Esta insignificancia albea, este minúsculo doncel acorazado de los pétalos abiertos y los sépalos contraídos, donde se estigmatizan sus fragancias, esta pequeñez que se muestra estrellada al borde mismo de la rama, precursor del fruto que manará del naranjo apenas comiencen a declinar las tardes y sus luces malvas nos adviertan de la oclusión del tiempo en las eras del otoño, que nos tiene en vilo cuando se ausenta o demora su cita con la primera hora de la primavera, es la imagen del preludio de la gran convocatoria emocional, del tiempo vencido por el tiempo que regresa para arañarnos la nostalgia y convertirnos en prisioneros de felicidad. Estos brotes de azahar nos recitan el verso que en el aire expira, ¡¿hay algo más hermoso que Sevilla en primavera?!

lunes, 26 de marzo de 2012

Así que pasen las palabras


            En la mañana del domingo de pasión, como cada año, volvió a repetirse el rito en el que la palabra se convierte en heraldo de los acontecimientos que sucederán así que pasen siete días. Es la solemnidad de las emociones la que se adueña del espacio, la que va perforando el alma para trasladarnos al infinito universo donde permanecen las emociones más sinceras, donde subyacen aletargadas las vivencias esperando el momento preciso para izarse, asaltarnos y vencernos en nuestras.

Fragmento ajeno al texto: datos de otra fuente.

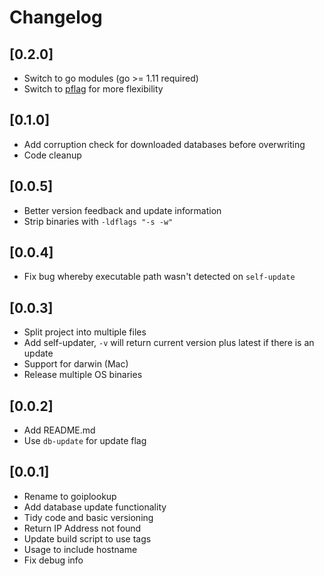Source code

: # Changelog

## [0.2.0]

- Switch to go modules (go >= 1.11 required)
- Switch to [pflag](github.com/spf13/pflag) for more flexibility


## [0.1.0]

- Add corruption check for downloaded databases before overwriting
- Code cleanup


## [0.0.5]

- Better version feedback and update information
- Strip binaries with `-ldflags "-s -w"`


## [0.0.4]

- Fix bug whereby executable path wasn't detected on `self-update`


## [0.0.3]

- Split project into multiple files
- Add self-updater, `-v` will return current version plus latest if there is an update
- Support for darwin (Mac)
- Release multiple OS binaries


## [0.0.2]

- Add README.md
- Use `db-update` for update flag


## [0.0.1]

- Rename to goiplookup
- Add database update functionality
- Tidy code and basic versioning
- Return IP Address not found
- Update build script to use tags
- Usage to include hostname
- Fix debug info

Es un hito que renueva la ilusión, que nos trae la nostalgia por lo que no hemos vivido aún, una paradoja solo posible en esta ciudad, una rareza sentimental, sin parangón alguno, que en ningún otro lugar del mundo se da. ¿Cómo se puede mantener y sostener añoranza sobre el tiempo que ha de venir? ¿Cómo llorar las presencias que todavía no se han materializado, que no han tomado cuerpo más que en la febril imaginación del sevillano? ¿Es acaso esta locura la concreción de la inmaterialidad, la substancia que nos reafirma en la sinrazón del juicio, de la razón de la relatividad?
            La palabra, siempre la palabra, que nos enfrenta a la realidad, que hace posible la materialización de la fantasía y que reafirma los mayores propósitos de Dios para la salvación del hombre. Es la belleza de la expresión, la realeza de su pronunciación que nos enajena las emociones y las convierte en sensaciones físicas, que nos seducen por la hermosura que proyectan y nos retraen a la cognición, al principio del mensaje sobre la idoneidad de la deidad como fin para alcanzar la bondad.

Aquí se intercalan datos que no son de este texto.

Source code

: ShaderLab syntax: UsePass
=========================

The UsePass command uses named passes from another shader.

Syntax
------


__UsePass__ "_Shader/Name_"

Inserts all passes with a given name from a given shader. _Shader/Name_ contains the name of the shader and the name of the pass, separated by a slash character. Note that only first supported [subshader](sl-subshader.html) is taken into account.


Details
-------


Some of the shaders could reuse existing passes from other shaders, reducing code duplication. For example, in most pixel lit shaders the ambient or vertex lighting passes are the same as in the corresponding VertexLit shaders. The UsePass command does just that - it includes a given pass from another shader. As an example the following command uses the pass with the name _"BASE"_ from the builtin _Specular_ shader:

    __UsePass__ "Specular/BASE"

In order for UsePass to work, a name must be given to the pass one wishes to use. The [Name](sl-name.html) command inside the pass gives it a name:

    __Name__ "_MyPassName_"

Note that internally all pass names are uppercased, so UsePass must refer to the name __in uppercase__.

            Ayer se dio el aldabonazo, la primera llamada que entreabre el portón de la alegría, de las sensaciones que comienzan a desplazarse para anegar de luz el tiempo del principio aunque empiece a confundirse con el fin. Ayer se cumplió el rito de la palabra, el vínculo del Verbo con la ciudad. Ayer se abrieron los cielos que muestran el tapiz inmaculado y puro de las esencias que nos fueron predestinadas desde el origen, desde el mismo inicio de los tiempos, la sofisticación de la memoria que nos anticipa el tiempo que hemos de vivir porque reside en ella otra época que nos solivianta el alma. Hasta allí, hasta los mismos confines del alma nos transportó el bello texto que se pronunció como anuncio de la dicha, de la ventura que correrá presurosa por las venas de la ciudad hasta exaltar las emociones, hasta reinventar las vivencias que tienen sede en nuestro ser, que son como parte de nosotros,, como entes autónomos que recuperan el aliento y toman vida momentáneamente para aclamar el ánimo y hacernos vibrar hasta la última música que huya por la flecha mudéjar que apunta al cenit celeste como hito que se aventura en proclamar la Resurrección.
            Así, introvertidos en las secuencias que nos fueron presentadas, llegará a nosotros el día. El sol abatirá la penumbras y poblará de resplandores lo sacrosantos retablos que se nos mostrarán públicamente, enunciación popular de la proclamación de la Palabra, de la protestación pública de la fe que recorrerá el aire de la ciudad advirtiendo que no hay mayor dicha, ni mejor ventura, ni contento más excepcional, que esta promesa de la ausencia de la tristeza, del apartar el dolor para dar paso a la exultación y al júbilo, para acrecentar la convivencia y demostrar la grandeza espiritual que subyace en la contemplación del Cristo del Amor o en la inquietud mística que se descubre en el perímetro de ese triángulo amoroso que conforman las lágrimas surcando las mejillas de la Virgen del Valle.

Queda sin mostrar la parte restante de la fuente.